Non è solo una pretesa nostra in quanto singoli, ma anche - spesso - della nostra comunità cristiana. Quante volte parliamo di "misericordia", proclamiamo di voler dare accoglienza al "diverso" e al "lontano" (una parola che, significativamente, non abbiamo ancora abolito dal nostro vocabolario) senza riuscire peraltro a liberarci da un pregiudizio di fondo: noi siamo i "buoni" che accolgono i "cattivi", noi siamo i ricchi che accolgono i poveri, noi siamo i puri che accolgono gli impuri. Insomma, noi siamo perfetti e, grazie o Signore che non ci hai fatto come "quelli là". Noi non sbagliamo mai. Se in famiglia un figlio ha qualche problema, non è certo colpa mia: è colpa di mia moglie, dei nonni, della società, della scuola, dell'oratorio... Non ammettiamo mai la nostra fragilità, non ci sentiamo zizzania, abbiamo bisogno di sentirci sempre grano, giusti dalla parte giusta. La cosiddetta "misericordia" non ha il significato che le avrebbe dato Gesù, Lui, "il padrone della forza che giudica con mitezza" (cf Sap 12,18); un significato che peraltro possiede anche etimologicamente: un cuore umile e povero. Solo con un cuore umile e povero potremo accogliere il "diverso", la donna abbandonata dal marito (o il marito abbandonato dalla moglie) che attraverso l'angoscia della loro fragilità e del loro fallimento hanno finalmente scoperto un nuovo modo di amare e di essere amati. O i rom e i sinti, e tutti gli extracomunitari che, siamo sinceri, un po' ci disturbano con la loro diversità... e ben vengano dunque le leggi liberticide, la chiusura delle frontiere, i "numeri chiusi" dei politici nostrani. "Non sentiamoci in colpa se non possiamo accogliere tutti...", afferma qualcuno di questi politici. E allora, che facciamo? Li lasciamo travolgere dalle onde e morire in mare...?... Gli esempi potrebbero continuare.
E vengono ancora spontanei alla mente i riferimenti alle guerre di religione, alle crociate contro gli "infedeli", allo zelo inquisitorio condotto per la "maggior gloria di Dio", alla vergogna dell'Olocausto. E ben venga papa Francesco che non perde occasione per denunciare questi modelli inammissibili per ogni coscienza umana e cristiana. Ma il rischio di ricadere in questi modelli è pur sempre presente. La violenza non è solo la guerra, anche se la guerra è sempre ingiusta violenza. Non solo con le armi si esercita il dominio, ma anche con le leggi e con i riti. Il dissenso non è solo represso dalle strutture militari e poliziesche, né dai loro idranti, ma anche dal rifiuto di accettare la diversità di opinioni, e talvolta anche dalle comunità ecclesiali. Il gesto di papa Francesco, che è andato a pregare sulle tombe di don Milani e di don Mazzolari, dovrebbe farci riflettere.

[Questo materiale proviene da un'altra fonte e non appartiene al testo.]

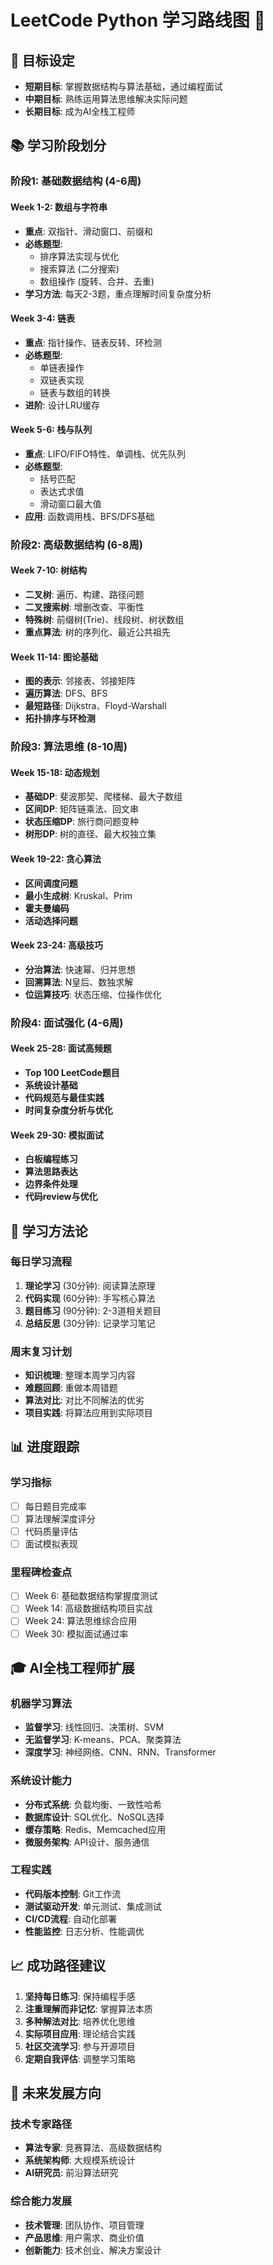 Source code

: # LeetCode Python 学习路线图 🚀

## 🎯 目标设定
- **短期目标**: 掌握数据结构与算法基础，通过编程面试
- **中期目标**: 熟练运用算法思维解决实际问题
- **长期目标**: 成为AI全栈工程师

## 📚 学习阶段划分

### 阶段1: 基础数据结构 (4-6周)
#### Week 1-2: 数组与字符串
- **重点**: 双指针、滑动窗口、前缀和
- **必练题型**: 
  - 排序算法实现与优化
  - 搜索算法 (二分搜索)
  - 数组操作 (旋转、合并、去重)
- **学习方法**: 每天2-3题，重点理解时间复杂度分析

#### Week 3-4: 链表
- **重点**: 指针操作、链表反转、环检测
- **必练题型**:
  - 单链表操作
  - 双链表实现
  - 链表与数组的转换
- **进阶**: 设计LRU缓存

#### Week 5-6: 栈与队列
- **重点**: LIFO/FIFO特性、单调栈、优先队列
- **必练题型**:
  - 括号匹配
  - 表达式求值
  - 滑动窗口最大值
- **应用**: 函数调用栈、BFS/DFS基础

### 阶段2: 高级数据结构 (6-8周)
#### Week 7-10: 树结构
- **二叉树**: 遍历、构建、路径问题
- **二叉搜索树**: 增删改查、平衡性
- **特殊树**: 前缀树(Trie)、线段树、树状数组
- **重点算法**: 树的序列化、最近公共祖先

#### Week 11-14: 图论基础
- **图的表示**: 邻接表、邻接矩阵
- **遍历算法**: DFS、BFS
- **最短路径**: Dijkstra、Floyd-Warshall
- **拓扑排序与环检测**

### 阶段3: 算法思维 (8-10周)
#### Week 15-18: 动态规划
- **基础DP**: 斐波那契、爬楼梯、最大子数组
- **区间DP**: 矩阵链乘法、回文串
- **状态压缩DP**: 旅行商问题变种
- **树形DP**: 树的直径、最大权独立集

#### Week 19-22: 贪心算法
- **区间调度问题**
- **最小生成树**: Kruskal、Prim
- **霍夫曼编码**
- **活动选择问题**

#### Week 23-24: 高级技巧
- **分治算法**: 快速幂、归并思想
- **回溯算法**: N皇后、数独求解
- **位运算技巧**: 状态压缩、位操作优化

### 阶段4: 面试强化 (4-6周)
#### Week 25-28: 面试高频题
- **Top 100 LeetCode题目**
- **系统设计基础**
- **代码规范与最佳实践**
- **时间复杂度分析与优化**

#### Week 29-30: 模拟面试
- **白板编程练习**
- **算法思路表达**
- **边界条件处理**
- **代码review与优化**

## 🔧 学习方法论

### 每日学习流程
1. **理论学习** (30分钟): 阅读算法原理
2. **代码实现** (60分钟): 手写核心算法
3. **题目练习** (90分钟): 2-3道相关题目
4. **总结反思** (30分钟): 记录学习笔记

### 周末复习计划
- **知识梳理**: 整理本周学习内容
- **难题回顾**: 重做本周错题
- **算法对比**: 对比不同解法的优劣
- **项目实践**: 将算法应用到实际项目

## 📊 进度跟踪

### 学习指标
- [ ] 每日题目完成率
- [ ] 算法理解深度评分
- [ ] 代码质量评估
- [ ] 面试模拟表现

### 里程碑检查点
- [ ] Week 6: 基础数据结构掌握度测试
- [ ] Week 14: 高级数据结构项目实战
- [ ] Week 24: 算法思维综合应用
- [ ] Week 30: 模拟面试通过率

## 🎓 AI全栈工程师扩展

### 机器学习算法
- **监督学习**: 线性回归、决策树、SVM
- **无监督学习**: K-means、PCA、聚类算法
- **深度学习**: 神经网络、CNN、RNN、Transformer

### 系统设计能力
- **分布式系统**: 负载均衡、一致性哈希
- **数据库设计**: SQL优化、NoSQL选择
- **缓存策略**: Redis、Memcached应用
- **微服务架构**: API设计、服务通信

### 工程实践
- **代码版本控制**: Git工作流
- **测试驱动开发**: 单元测试、集成测试
- **CI/CD流程**: 自动化部署
- **性能监控**: 日志分析、性能调优

## 📈 成功路径建议

1. **坚持每日练习**: 保持编程手感
2. **注重理解而非记忆**: 掌握算法本质
3. **多种解法对比**: 培养优化思维
4. **实际项目应用**: 理论结合实践
5. **社区交流学习**: 参与开源项目
6. **定期自我评估**: 调整学习策略

## 🔮 未来发展方向

### 技术专家路径
- **算法专家**: 竞赛算法、高级数据结构
- **系统架构师**: 大规模系统设计
- **AI研究员**: 前沿算法研究

### 综合能力发展
- **技术管理**: 团队协作、项目管理
- **产品思维**: 用户需求、商业价值
- **创新能力**: 技术创业、解决方案设计  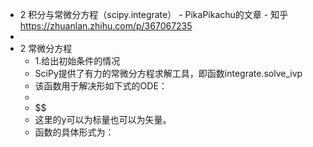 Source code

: - 2 积分与常微分方程（scipy.integrate） - PikaPikachu的文章 - 知乎
  https://zhuanlan.zhihu.com/p/367067235
-
- 2 常微分方程
	- 1.给出初始条件的情况
	- SciPy提供了有力的常微分方程求解工具，即函数integrate.solve_ivp
	- 该函数用于解决形如下式的ODE：
	-
	- $$
	- 这里的y可以为标量也可以为矢量。
	- 函数的具体形式为： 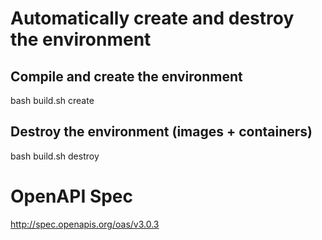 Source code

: # Automatically create and destroy the environment

## Compile and create the environment
bash build.sh create

## Destroy the environment (images + containers)
bash build.sh destroy

# OpenAPI Spec
http://spec.openapis.org/oas/v3.0.3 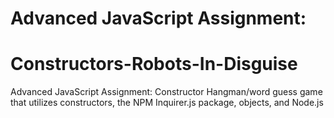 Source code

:# Advanced JavaScript Assignment:
# Constructors-Robots-In-Disguise

Advanced JavaScript Assignment: Constructor Hangman/word guess game that utilizes constructors, the NPM Inquirer.js package, objects, and Node.js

Anche la parabola del granello di senape ci porta sul medesimo registro. Un piccolo seme fa crescere un grande albero. Ma a noi piacciono le cose piccole, nascoste? No, ci piacciono le cose grandi, ci piace essere sempre dalla parte dei potenti, del vincitore. Grande tentazione, questa, per la nostra Chiesa. Quale Chiesa vogliamo costruire assieme? Una chiesa visibile, presente al mondo, come una nave che solca il mare attraversandone imperterrita le burrasche, oppure una chiesa piccolo seme, presente nel mondo, senza mondanizzarsi, senza cioè essere del mondo, una Chiesa che non tratta con i potenti di questa terra per avere dei benefici, benefici di qualsivoglia natura, ma che si fida della parola del suo Signore, e che sa essere sale nella vivanda e, come ci ricorda la terza parabola, lievito nella pasta.
Stupende le letture di questa domenica! Ci dicono di accettare la nostra fragilità personale, di coppia, di famiglia e di comunità e la nostra povertà: non esistono persone perfette, né una coppia perfetta, né una società perfetta. Ma - la parola del Signore non lascia dubbi - "lo Spirito viene in aiuto alla nostra debolezza, perché nemmeno sappiamo che cosa sia conveniente domandare, ma lo Spirito stesso intercede con insistenza per noi... (Rm 8,26). È quando siamo deboli che siamo forti. Ci dicono inoltre di accettare non solo che all'interno della nostra comunità ci sia grano e zizzania, ma che la nostra stessa comunità è - al contempo - grano e zizzania, santa e peccatrice. Ci suggeriscono di accettare che l'uno e l'altra, il grano e la zizzania, crescano assieme, anche nelle nostre famiglie, che non sempre sono "perfette" come le vorremmo, perché possiamo capire la bellezza della varietà e, nel contatto con esse, essere quel piccolo seme che fa crescere un grande albero, quel pugno di lievito che fermenta dal di dentro la pasta. E soprattutto ci dice di rifiutare sempre la tentazione di essere maestri, ma sempre e soltanto discepoli. Di tutti.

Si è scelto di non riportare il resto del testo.